Tip 1: Google öffnen, "nmake u1034" eintippen und auf suchen klicken.

Tip 2: Versuch doch wenigstens dein Problem zu beschreiben. Dazu wäre es nützlich die komplette Ausgabe von nmake zu sehen und den entsprechenden Teil der Make Datei mit genug Kontext das man evtl. sieht woran es liegt.

Ist die halli.cpp Datei wirklich eine Zieldatei? Solltest du nicht eher sowas angeben wie halli.exe?

Gruß


----------



## lernen.2007 (15. März 2006)

Ich habe einfach eine .cpp Datei mit Name hallo.cpp. Ich will das über MS-DOS ausführen und deshalb gehe in Ordner rein wo hallo.cpp steht und führe mit diesem Befehl aus:
nmake hallo.cpp

Aber bekomme die Folgende error:

fatal error U1034: syntax error : separator missing
Stop.

Hier ist der code:

#include <iostream.h>

void main()
{
 cout<<"hallo"<<endl;

 return;

}
 Wenn ich mit VISUAL STUDIO ausführe ist es kein Problem und ist auch keine Fehler da.
Danke


----------



## Thomas Kuse (15. März 2006)

Du führst im Visual Studio beim Klicken ja nicht nmake.exe abc.cpp aus, sondern nmake.exe Makefile .
NMake ist ein Makefile-Parser und kein Compiler!

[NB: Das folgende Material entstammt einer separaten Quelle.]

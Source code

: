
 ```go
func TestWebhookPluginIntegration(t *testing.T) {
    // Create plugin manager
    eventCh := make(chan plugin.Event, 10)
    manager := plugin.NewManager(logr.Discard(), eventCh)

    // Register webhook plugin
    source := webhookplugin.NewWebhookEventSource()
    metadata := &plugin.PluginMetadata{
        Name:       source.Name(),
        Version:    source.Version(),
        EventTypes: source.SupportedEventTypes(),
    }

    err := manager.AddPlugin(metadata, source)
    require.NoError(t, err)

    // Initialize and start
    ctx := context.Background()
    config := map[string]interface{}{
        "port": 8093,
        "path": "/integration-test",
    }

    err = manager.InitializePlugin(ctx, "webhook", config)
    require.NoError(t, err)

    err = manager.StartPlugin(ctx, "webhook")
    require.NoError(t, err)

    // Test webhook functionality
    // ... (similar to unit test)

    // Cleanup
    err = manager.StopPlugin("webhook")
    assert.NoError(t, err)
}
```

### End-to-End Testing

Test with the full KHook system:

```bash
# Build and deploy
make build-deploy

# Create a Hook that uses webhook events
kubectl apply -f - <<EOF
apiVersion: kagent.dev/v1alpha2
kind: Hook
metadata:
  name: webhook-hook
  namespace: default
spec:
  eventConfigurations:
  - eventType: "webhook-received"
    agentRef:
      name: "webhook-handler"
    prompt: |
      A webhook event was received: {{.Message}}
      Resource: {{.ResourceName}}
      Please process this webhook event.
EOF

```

Um Dein Problem also zu lösen, benötigst Du ein Makefile, welches Du unter Visual Studio sogar automatisch generieren kannst.


----------



## deepthroat (15. März 2006)

Thomas Kuse hat gesagt.:
			
		

> Du führst im Visual Studio beim Klicken ja nicht nmake.exe abc.cpp aus, sondern nmake.exe Makefile .
> NMake ist ein Makefile-Parser und kein Compiler!
> 
> Um Dein Problem also zu lösen, benötigst Du ein Makefile, welches Du unter Visual Studio sogar automatisch generieren kannst.

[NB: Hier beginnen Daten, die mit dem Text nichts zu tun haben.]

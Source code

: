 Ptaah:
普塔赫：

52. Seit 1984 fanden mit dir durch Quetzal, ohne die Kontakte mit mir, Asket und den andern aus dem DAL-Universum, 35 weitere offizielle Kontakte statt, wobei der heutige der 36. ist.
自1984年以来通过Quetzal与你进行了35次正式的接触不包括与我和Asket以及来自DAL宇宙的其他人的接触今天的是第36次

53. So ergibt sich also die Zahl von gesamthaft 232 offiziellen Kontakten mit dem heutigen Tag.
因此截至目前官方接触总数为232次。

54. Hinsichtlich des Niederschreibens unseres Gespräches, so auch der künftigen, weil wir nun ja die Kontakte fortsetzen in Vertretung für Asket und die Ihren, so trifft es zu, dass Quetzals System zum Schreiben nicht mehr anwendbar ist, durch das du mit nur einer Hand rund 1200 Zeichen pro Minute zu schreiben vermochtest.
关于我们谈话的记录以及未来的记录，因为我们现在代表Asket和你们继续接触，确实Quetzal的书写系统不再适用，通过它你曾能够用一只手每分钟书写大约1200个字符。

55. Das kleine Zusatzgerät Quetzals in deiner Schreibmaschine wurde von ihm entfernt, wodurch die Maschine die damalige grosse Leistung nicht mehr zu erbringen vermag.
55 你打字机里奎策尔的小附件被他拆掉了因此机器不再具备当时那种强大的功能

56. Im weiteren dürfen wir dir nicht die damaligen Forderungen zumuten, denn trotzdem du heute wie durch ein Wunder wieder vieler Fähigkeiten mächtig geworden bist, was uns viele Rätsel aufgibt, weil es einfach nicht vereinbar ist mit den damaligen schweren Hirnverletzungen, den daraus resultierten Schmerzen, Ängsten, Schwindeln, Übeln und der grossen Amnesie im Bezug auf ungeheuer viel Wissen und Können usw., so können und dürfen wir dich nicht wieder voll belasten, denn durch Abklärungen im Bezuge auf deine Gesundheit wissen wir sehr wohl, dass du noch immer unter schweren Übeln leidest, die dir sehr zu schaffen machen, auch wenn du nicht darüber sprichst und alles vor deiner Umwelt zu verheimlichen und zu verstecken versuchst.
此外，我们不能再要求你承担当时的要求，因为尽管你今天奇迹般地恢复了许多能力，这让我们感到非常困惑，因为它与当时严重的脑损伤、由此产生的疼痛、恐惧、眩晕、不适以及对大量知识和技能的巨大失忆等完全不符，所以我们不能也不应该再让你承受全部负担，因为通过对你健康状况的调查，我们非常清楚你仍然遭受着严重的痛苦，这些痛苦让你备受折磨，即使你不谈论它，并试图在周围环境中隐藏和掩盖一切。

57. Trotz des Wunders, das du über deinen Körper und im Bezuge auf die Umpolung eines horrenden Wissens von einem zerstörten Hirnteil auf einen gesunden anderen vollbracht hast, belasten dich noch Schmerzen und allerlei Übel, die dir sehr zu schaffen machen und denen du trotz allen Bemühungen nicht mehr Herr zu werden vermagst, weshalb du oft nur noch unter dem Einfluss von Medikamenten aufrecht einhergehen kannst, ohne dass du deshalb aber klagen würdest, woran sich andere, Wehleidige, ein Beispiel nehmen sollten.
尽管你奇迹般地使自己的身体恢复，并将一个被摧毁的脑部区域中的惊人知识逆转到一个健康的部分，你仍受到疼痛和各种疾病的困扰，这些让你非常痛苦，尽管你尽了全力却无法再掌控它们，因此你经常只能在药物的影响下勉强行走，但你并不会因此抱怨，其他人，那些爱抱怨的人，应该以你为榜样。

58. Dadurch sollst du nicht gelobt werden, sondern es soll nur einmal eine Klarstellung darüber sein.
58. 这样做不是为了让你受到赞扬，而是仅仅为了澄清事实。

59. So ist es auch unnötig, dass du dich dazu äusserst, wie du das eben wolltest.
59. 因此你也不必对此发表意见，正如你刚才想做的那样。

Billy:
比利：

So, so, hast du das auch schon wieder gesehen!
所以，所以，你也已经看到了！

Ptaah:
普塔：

NMake kennt allerdings wie dessen Pendants auch implizite Regeln (wenn kein Makefile gefunden wird bzw. keins mit /F angegeben ist). Allerdings muß man bei jedem Make normalerweise die Zieldatei angeben und nicht die Quelldatei (die ja normal implizit nicht generiert werden kann).

Versuch's mal mit 
	
	
	



```
nmake hallo.exe
```

Gruß


----------



## lernen.2007 (15. März 2006)

Wenn ich so mache bekomme ich folgende Fehlermeldung:

Die Anwendung konnte nicht gestartet werden ,weil mspdb60.dll nicht gefunden wurde. Was auch noch komisch ist, der findet auch windows.h oder auch wie stdio.h  nicht. Ich weiss auch nicht mehr.

Danke


----------



## deepthroat (15. März 2006)

Hast du das Kommando denn auch im Visual Studio Command Prompt (das im DOS Fenster auch alle notwendigen Visual Studio Variablen gesetzt sind) ausgeführt?

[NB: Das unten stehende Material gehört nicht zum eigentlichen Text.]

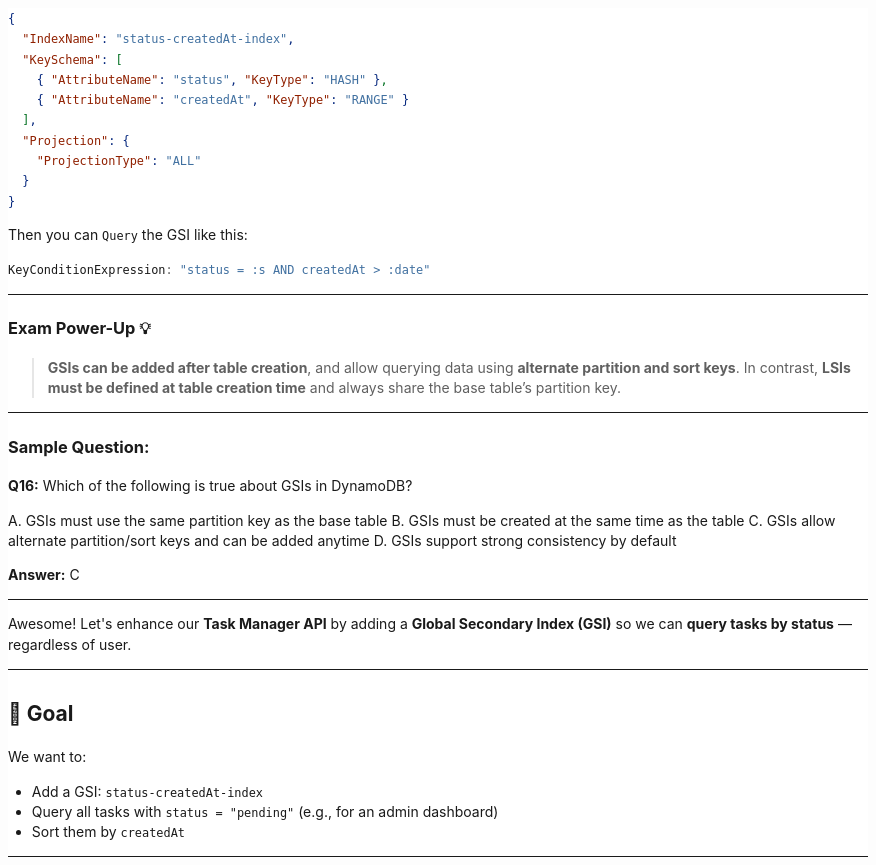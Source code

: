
 ```json
{
  "IndexName": "status-createdAt-index",
  "KeySchema": [
    { "AttributeName": "status", "KeyType": "HASH" },
    { "AttributeName": "createdAt", "KeyType": "RANGE" }
  ],
  "Projection": {
    "ProjectionType": "ALL"
  }
}
```

Then you can `Query` the GSI like this:

```js
KeyConditionExpression: "status = :s AND createdAt > :date"
```

---

### Exam Power-Up 💡

> **GSIs can be added after table creation**, and allow querying data using **alternate partition and sort keys**. In contrast, **LSIs must be defined at table creation time** and always share the base table’s partition key.

---

### Sample Question:

**Q16:**
Which of the following is true about GSIs in DynamoDB?

A. GSIs must use the same partition key as the base table
B. GSIs must be created at the same time as the table
C. GSIs allow alternate partition/sort keys and can be added anytime
D. GSIs support strong consistency by default

**Answer:** C

---
Awesome! Let's enhance our **Task Manager API** by adding a **Global Secondary Index (GSI)** so we can **query tasks by status** — regardless of user.

---

## 🎯 Goal

We want to:

* Add a GSI: `status-createdAt-index`
* Query all tasks with `status = "pending"` (e.g., for an admin dashboard)
* Sort them by `createdAt`

---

Du mußt die vsvars32.bat Datei einbinden die irgendwo unterhalb des Visual Studio Verzeichnisses liegt (common\tools\vsvars32.bat) - kann allerdings bei verschiedenen Versionen variieren.

Gruß

/edit: Ach ja, bei Visual Studio 6 heißt die Datei vcvars32.bat und liegt normalerweise im microsoft visual studio 6\vc98\bin Verzeichnis. Du kannst die Datei manuell mit 
	
	
	



```
call PFAD_ZU_VCVARS\vcvars32.bat
```
 noch nachladen.


----------



## rohrbold (15. März 2006)

Achtung, Code Correction Police ;-)



			
				erkan erpolat hat gesagt.:
			
		

> #include <iostream.h>
> 
> void main()
> {
> ...



Wenn Du einen _Standard_ C/C++ Header einbinden willst, brauchst Du das Suffix .h nicht. Es ist also sauberer #include <iostream> zu schreiben (äquivalent <stdio> statt <stdio.h>). Die Funktion main() _muss_ mit dem Rückgabewert int und nicht void angegeben werden, auch wenn unter C++ die return-Anweisung fehlen darf. 
Du solltest unbedingt den Namensraum bekannt machen, dessen Du Dich mittels cout und endl bedienen möchtest, also entweder global in der Datei mittels using namespace std; oder (meiner Meinung nach besser) vor die Elemente cout und endl das Präfix std:: setzen. Schließlich ist es noch guter Stil, wenn man bei einer int main() Funktion dann abschließend ein return 0; angibt.
Ein sauberes Hallo Welt Programm unter C++ sieht schließlich so aus:

```
#include <iostream>

int main()
{
        std::cout << "Hallo Welt" << std::endl;
        return 0;
}
```

Du solltest Dir diese kleinen Regeln gleich von Beginn an merken und am besten auch immer so Deine Programme kompilieren, dass möglichst viele Warnungen ausgegeben werden. Mit dem gcc wären das so Schalter wie -W -Wall -pedantic, mit Visual Studio kenne ich mich leider nicht aus, aber da gibts bestimmt etwas ganz ähnliches.


----------



## lernen.2007 (16. März 2006)

Hallo Leute,
ich bekomme jetzt die folgende Fehlermeldungen:

stdio.h: No such file or directory
windows.h: No such file or directory
und noch:
NMAKE : fatal error U1077: 'tclsh' : return code '0x1'
Stop.
NMAKE : fatal error U1077: 'echo' : return code '0x2'
Stop.
NMAKE : fatal error U1077: 'echo' : return code '0x2'
Stop.


----------



## deepthroat (16. März 2006)

Hi.





			
				rohrbold hat gesagt.:
			
		

> äquivalent <stdio> statt <stdio.h>


Das ist nicht ganz richtig. Bei C Headern wird ein c dem Namen vorangestellt, es muß also <cstdio> heißen.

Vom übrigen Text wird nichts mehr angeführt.